Assignment: After the line containing "Clic on any app's icon to get its guides:<br>", write nothing more; before it, reproduce every line of the material below exactly, starting with the first.

Data for the task:

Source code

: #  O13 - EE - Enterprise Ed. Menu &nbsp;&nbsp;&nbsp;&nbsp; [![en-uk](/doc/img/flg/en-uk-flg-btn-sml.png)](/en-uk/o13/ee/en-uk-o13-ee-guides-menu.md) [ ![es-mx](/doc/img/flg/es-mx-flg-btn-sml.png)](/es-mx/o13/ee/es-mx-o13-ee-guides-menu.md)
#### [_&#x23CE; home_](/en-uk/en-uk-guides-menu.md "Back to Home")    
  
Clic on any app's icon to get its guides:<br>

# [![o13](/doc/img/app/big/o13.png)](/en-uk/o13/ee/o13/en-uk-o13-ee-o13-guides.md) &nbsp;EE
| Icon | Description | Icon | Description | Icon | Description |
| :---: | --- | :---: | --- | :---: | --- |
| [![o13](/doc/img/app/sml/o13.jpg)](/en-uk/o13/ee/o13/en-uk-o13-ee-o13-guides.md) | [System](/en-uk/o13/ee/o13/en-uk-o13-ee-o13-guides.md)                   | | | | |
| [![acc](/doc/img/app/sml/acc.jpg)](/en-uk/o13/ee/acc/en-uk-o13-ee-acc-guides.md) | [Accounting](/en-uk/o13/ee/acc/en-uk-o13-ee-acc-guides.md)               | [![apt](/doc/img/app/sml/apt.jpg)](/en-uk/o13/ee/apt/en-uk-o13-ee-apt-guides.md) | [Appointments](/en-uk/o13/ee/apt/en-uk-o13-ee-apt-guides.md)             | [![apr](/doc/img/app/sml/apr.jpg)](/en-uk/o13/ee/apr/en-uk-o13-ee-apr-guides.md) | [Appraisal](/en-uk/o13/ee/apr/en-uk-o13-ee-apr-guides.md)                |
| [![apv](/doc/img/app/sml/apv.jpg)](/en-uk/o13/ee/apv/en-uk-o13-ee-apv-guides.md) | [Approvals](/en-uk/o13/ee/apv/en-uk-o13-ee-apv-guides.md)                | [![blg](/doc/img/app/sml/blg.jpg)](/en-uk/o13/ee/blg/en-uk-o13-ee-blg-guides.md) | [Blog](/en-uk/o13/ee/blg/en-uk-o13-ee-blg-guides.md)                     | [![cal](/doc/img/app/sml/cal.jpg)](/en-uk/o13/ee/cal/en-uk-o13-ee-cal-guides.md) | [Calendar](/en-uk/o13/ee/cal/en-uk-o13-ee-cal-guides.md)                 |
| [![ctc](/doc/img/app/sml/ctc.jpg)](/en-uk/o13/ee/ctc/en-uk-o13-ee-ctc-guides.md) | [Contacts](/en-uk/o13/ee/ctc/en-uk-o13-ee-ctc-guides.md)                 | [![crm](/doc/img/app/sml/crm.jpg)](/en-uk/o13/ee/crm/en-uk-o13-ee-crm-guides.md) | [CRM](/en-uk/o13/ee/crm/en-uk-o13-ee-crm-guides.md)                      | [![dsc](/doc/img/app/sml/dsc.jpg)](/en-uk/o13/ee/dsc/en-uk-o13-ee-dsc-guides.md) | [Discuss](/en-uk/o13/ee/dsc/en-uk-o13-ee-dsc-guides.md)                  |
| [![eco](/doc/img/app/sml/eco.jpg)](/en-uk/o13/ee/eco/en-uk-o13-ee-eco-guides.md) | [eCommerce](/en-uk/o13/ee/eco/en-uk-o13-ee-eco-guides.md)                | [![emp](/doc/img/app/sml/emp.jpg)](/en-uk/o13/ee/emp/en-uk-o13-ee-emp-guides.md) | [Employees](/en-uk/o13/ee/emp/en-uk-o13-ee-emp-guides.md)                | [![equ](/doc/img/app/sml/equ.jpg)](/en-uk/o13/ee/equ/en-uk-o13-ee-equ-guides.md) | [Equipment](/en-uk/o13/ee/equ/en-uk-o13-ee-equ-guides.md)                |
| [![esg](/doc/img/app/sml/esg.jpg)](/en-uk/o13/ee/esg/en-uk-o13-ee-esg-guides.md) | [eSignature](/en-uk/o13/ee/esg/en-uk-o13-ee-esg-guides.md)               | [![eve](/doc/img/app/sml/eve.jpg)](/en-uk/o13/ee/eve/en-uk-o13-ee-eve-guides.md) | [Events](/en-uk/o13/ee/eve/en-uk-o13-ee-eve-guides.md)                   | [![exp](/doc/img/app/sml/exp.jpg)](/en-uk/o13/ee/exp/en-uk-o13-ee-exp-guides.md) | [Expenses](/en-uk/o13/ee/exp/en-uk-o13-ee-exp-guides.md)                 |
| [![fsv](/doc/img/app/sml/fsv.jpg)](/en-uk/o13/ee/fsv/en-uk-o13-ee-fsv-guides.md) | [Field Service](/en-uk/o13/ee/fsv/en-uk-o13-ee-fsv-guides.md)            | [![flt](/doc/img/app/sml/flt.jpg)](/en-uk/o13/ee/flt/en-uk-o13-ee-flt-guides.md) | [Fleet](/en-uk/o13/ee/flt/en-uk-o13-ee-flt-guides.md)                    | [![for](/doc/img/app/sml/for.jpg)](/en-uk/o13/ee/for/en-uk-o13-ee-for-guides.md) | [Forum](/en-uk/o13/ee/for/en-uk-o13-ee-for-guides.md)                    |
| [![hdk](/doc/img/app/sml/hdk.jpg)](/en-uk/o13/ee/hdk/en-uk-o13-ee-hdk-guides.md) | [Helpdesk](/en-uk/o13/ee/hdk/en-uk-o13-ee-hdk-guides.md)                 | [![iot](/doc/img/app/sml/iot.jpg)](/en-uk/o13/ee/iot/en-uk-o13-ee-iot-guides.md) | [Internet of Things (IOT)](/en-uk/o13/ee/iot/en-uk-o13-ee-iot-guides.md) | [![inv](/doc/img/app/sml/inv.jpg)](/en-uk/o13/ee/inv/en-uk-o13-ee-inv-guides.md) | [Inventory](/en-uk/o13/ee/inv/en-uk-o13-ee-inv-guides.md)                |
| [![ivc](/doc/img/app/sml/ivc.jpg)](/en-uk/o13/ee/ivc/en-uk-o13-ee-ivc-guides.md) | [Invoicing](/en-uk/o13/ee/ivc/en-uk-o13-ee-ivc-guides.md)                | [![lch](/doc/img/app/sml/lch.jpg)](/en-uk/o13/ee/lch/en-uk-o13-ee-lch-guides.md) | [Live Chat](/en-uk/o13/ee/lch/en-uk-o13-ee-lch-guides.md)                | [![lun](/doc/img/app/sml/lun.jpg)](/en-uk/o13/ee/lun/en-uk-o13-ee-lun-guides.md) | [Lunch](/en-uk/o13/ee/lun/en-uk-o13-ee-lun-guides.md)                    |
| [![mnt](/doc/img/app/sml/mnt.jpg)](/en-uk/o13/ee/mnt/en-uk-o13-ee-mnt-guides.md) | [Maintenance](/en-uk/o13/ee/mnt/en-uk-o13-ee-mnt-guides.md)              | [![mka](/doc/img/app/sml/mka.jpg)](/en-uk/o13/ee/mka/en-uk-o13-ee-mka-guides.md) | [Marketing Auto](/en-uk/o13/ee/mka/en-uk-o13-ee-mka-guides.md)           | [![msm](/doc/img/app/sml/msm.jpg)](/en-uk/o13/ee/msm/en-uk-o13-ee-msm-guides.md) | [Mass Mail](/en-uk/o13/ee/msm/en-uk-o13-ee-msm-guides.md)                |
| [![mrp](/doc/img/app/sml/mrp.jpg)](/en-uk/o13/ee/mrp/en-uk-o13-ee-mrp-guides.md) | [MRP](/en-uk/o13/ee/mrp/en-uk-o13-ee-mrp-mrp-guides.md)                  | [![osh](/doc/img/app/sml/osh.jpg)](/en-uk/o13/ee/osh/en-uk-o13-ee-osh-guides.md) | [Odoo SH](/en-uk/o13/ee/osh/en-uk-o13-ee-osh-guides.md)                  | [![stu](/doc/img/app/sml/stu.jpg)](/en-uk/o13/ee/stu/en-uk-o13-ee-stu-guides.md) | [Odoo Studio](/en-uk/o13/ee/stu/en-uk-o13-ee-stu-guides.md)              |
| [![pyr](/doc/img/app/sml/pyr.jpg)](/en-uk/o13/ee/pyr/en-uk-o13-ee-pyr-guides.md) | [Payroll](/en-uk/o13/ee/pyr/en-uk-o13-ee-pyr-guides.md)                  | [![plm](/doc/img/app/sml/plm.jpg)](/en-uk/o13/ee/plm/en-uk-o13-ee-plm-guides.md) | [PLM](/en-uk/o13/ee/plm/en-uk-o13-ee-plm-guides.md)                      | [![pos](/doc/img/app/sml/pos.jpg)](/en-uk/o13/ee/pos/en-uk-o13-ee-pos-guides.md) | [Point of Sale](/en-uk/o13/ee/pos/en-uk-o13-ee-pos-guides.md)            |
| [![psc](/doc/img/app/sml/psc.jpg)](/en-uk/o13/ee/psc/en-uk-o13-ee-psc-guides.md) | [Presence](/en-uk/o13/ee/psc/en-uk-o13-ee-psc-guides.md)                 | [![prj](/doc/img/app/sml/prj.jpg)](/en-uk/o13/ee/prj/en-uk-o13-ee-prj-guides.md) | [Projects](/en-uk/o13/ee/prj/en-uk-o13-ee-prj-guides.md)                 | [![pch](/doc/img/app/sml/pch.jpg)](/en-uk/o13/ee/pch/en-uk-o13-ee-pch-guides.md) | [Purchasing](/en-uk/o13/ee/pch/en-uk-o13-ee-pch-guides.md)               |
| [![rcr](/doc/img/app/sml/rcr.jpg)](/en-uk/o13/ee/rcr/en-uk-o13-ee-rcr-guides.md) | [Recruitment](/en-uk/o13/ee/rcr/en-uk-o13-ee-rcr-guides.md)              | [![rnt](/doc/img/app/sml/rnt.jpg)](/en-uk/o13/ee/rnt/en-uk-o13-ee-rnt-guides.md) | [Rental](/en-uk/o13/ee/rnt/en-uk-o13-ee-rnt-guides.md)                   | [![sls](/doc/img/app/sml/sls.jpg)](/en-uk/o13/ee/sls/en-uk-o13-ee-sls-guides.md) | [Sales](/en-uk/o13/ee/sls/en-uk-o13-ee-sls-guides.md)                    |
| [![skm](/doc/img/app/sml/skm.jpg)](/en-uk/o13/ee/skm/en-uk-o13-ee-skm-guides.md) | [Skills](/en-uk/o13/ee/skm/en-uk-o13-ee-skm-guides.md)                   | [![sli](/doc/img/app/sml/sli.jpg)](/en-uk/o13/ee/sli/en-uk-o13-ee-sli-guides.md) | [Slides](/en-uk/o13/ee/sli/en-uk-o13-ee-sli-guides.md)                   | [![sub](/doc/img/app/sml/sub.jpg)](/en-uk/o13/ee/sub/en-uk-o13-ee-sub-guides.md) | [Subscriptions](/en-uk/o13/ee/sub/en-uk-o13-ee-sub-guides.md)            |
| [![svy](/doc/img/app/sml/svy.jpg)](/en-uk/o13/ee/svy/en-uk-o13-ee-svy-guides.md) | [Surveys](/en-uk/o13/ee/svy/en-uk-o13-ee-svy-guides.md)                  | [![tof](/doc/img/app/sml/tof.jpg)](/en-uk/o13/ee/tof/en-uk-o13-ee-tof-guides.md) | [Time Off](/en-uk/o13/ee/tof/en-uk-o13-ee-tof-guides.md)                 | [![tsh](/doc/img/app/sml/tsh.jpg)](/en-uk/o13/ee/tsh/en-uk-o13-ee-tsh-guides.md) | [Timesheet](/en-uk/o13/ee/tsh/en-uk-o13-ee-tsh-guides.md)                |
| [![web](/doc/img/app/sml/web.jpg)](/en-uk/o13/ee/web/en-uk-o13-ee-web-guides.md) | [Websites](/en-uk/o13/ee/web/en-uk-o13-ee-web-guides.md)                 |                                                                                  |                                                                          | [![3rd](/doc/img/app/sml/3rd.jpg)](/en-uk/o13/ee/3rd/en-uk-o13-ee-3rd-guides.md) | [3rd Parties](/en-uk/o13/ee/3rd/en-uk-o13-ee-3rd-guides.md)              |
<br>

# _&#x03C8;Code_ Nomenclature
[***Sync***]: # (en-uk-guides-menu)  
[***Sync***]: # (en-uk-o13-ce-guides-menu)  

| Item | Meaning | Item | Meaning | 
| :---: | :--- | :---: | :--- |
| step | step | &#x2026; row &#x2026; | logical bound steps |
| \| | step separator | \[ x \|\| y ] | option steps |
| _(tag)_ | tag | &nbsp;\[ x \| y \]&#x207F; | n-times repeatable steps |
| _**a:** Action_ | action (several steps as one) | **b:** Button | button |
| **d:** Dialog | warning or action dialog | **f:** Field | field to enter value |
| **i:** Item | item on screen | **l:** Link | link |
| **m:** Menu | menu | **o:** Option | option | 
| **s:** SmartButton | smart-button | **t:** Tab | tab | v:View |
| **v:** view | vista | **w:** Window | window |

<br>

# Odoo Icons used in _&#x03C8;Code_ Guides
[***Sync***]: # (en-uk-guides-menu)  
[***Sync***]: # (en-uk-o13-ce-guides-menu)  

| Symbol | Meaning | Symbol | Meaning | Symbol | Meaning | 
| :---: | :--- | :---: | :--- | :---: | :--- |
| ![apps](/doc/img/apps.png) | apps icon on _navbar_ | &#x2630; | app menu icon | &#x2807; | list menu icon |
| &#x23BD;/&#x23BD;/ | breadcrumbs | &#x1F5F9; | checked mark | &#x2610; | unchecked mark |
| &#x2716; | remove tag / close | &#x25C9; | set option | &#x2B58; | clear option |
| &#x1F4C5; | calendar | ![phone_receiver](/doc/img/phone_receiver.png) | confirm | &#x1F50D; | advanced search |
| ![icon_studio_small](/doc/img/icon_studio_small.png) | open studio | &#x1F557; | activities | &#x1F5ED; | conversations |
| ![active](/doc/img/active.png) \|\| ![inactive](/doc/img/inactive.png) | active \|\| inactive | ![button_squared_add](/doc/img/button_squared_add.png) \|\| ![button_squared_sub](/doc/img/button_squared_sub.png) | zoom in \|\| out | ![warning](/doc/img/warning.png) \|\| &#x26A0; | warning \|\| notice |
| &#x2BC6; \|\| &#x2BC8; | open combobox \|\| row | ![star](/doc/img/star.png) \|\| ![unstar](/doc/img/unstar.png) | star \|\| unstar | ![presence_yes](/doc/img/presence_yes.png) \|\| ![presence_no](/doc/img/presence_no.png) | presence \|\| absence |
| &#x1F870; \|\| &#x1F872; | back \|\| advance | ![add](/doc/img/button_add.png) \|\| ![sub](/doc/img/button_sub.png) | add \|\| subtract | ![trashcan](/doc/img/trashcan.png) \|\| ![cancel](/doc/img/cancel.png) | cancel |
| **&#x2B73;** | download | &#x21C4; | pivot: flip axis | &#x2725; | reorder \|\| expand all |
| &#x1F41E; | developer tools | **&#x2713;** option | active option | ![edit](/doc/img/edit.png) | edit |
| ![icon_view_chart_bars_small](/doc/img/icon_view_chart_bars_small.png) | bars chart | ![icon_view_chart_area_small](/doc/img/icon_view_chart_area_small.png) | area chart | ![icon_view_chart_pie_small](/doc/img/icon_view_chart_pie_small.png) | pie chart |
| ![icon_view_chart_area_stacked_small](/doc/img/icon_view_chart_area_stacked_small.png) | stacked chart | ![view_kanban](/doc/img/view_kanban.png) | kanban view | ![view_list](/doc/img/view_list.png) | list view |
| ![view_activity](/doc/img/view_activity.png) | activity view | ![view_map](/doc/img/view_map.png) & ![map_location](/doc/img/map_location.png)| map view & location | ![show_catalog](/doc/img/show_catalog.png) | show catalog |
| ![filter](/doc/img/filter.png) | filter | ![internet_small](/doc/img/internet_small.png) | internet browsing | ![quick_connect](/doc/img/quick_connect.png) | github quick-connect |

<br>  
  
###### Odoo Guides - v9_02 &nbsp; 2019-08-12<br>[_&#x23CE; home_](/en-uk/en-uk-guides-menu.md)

Your solution:
Source code

: #  O13 - EE - Enterprise Ed. Menu &nbsp;&nbsp;&nbsp;&nbsp; [![en-uk](/doc/img/flg/en-uk-flg-btn-sml.png)](/en-uk/o13/ee/en-uk-o13-ee-guides-menu.md) [ ![es-mx](/doc/img/flg/es-mx-flg-btn-sml.png)](/es-mx/o13/ee/es-mx-o13-ee-guides-menu.md)
#### [_&#x23CE; home_](/en-uk/en-uk-guides-menu.md "Back to Home")    
  
Clic on any app's icon to get its guides:<br>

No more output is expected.